### Task to complete
Start at the line below containing "at ~/.vscode/extensions or ~/.vscode-insiders/extensions" and stop at the line containing "Dark Theme React". Repeat every line of that stretch exactly, and nothing outside it.

### Source material

################

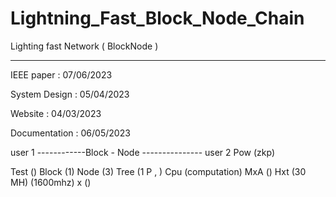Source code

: # Lightning_Fast_Block_Node_Chain
 Lighting fast Network ( BlockNode )
 
_____________________________________


IEEE paper : 07/06/2023

System Design :  05/04/2023


Website : 04/03/2023

Documentation : 06/05/2023






user 1 ------------Block - Node --------------- user 2
Pow (zkp)

Test ()
Block (1)
Node (3)
Tree (1 P ,  )
Cpu (computation) MxA ()
Hxt (30 MH) 
(1600mhz) x ()


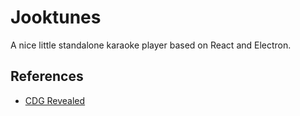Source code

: # Jooktunes

A nice little standalone karaoke player based on React and Electron.


## References

* [CDG Revealed](https://jbum.com/cdg_revealed.html)


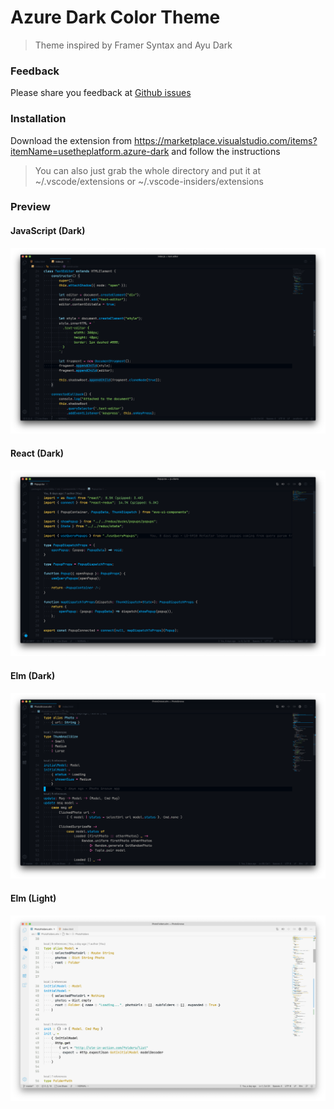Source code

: # Azure Dark Color Theme

> Theme inspired by Framer Syntax and Ayu Dark

### Feedback

Please share you feedback at [Github issues](https://github.com/usetheplatform/azure-dark/issues)

### Installation

Download the extension from https://marketplace.visualstudio.com/items?itemName=usetheplatform.azure-dark and follow the instructions

> You can also just grab the whole directory and put it at ~/.vscode/extensions or ~/.vscode-insiders/extensions

### Preview

#### JavaScript (Dark)
![Azure Dark Theme Preview](screenshots/preview.png "Theme Preview")

#### React (Dark)
![Azure Dark Theme React Preview](screenshots/react_preview.png "Theme preview for React")

#### Elm (Dark)
![Azure Dark Theme Elm Preview](screenshots/elm_preview.png "Theme preview for Elm")

#### Elm (Light)
![Azure Light Theme Elm Preview](screenshots/elm_preview_light.png "Light theme preview for Elm")
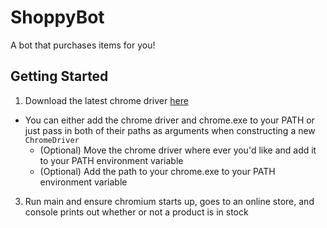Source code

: 
# ShoppyBot
A bot that purchases items for you!

## Getting Started

1. Download the latest chrome driver [here](https://chromedriver.chromium.org/)
- You can either add the chrome driver and chrome.exe to your PATH or just pass in both of their paths as arguments when constructing a new `ChromeDriver`
	- (Optional) Move the chrome driver where ever you'd like and add it to your PATH environment variable
	- (Optional) Add the path to your chrome.exe to your PATH environment variable
3. Run main and ensure chromium starts up, goes to an online store, and console prints out whether or not a product is in stock
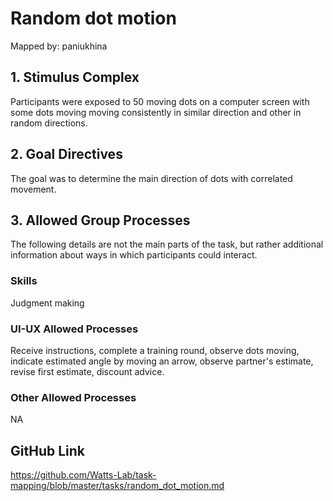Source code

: # Random dot motion

Mapped by: paniukhina 

## 1. Stimulus Complex 
Participants were exposed to 50 moving dots on a computer screen with some dots moving moving consistently in similar direction and other in random directions.

## 2. Goal Directives 
The goal was to determine the main direction of dots with correlated movement.

## 3. Allowed Group Processes 
The following details are not the main parts of the task, but rather additional information about ways in which participants could interact.

### Skills 
Judgment making

### UI-UX Allowed Processes
Receive instructions, complete a training round, observe dots moving, indicate estimated angle by moving an arrow, observe partner's estimate, revise first estimate, discount advice.

### Other Allowed Processes
NA

## GitHub Link 
https://github.com/Watts-Lab/task-mapping/blob/master/tasks/random_dot_motion.md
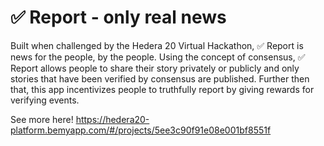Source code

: # ✅ Report - only real news

Built when challenged by the Hedera 20 Virtual Hackathon,  ✅  Report is news for the people, by the people. Using the concept of consensus, ✅  Report allows people to share their story privately or publicly and only stories that have been verified by consensus are published. Further then that, this app incentivizes people to truthfully report by giving rewards for verifying events.

See more here! https://hedera20-platform.bemyapp.com/#/projects/5ee3c90f91e08e001bf8551f



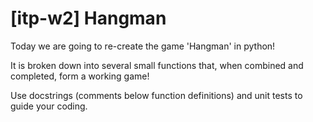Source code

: # [itp-w2] Hangman

Today we are going to re-create the game 'Hangman' in python!

It is broken down into several small functions that, when combined and
completed, form a working game!

Use docstrings (comments below function definitions) and unit tests to guide 
your coding.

################

### Exercise output
> You can also just grab the whole directory and put it at ~/.vscode/extensions or ~/.vscode-insiders/extensions

### Preview

#### JavaScript (Dark)
![Azure Dark Theme Preview](screenshots/preview.png "Theme Preview")

#### React (Dark)
![Azure Dark Theme React Preview](screenshots/react_preview.png "Theme preview for React")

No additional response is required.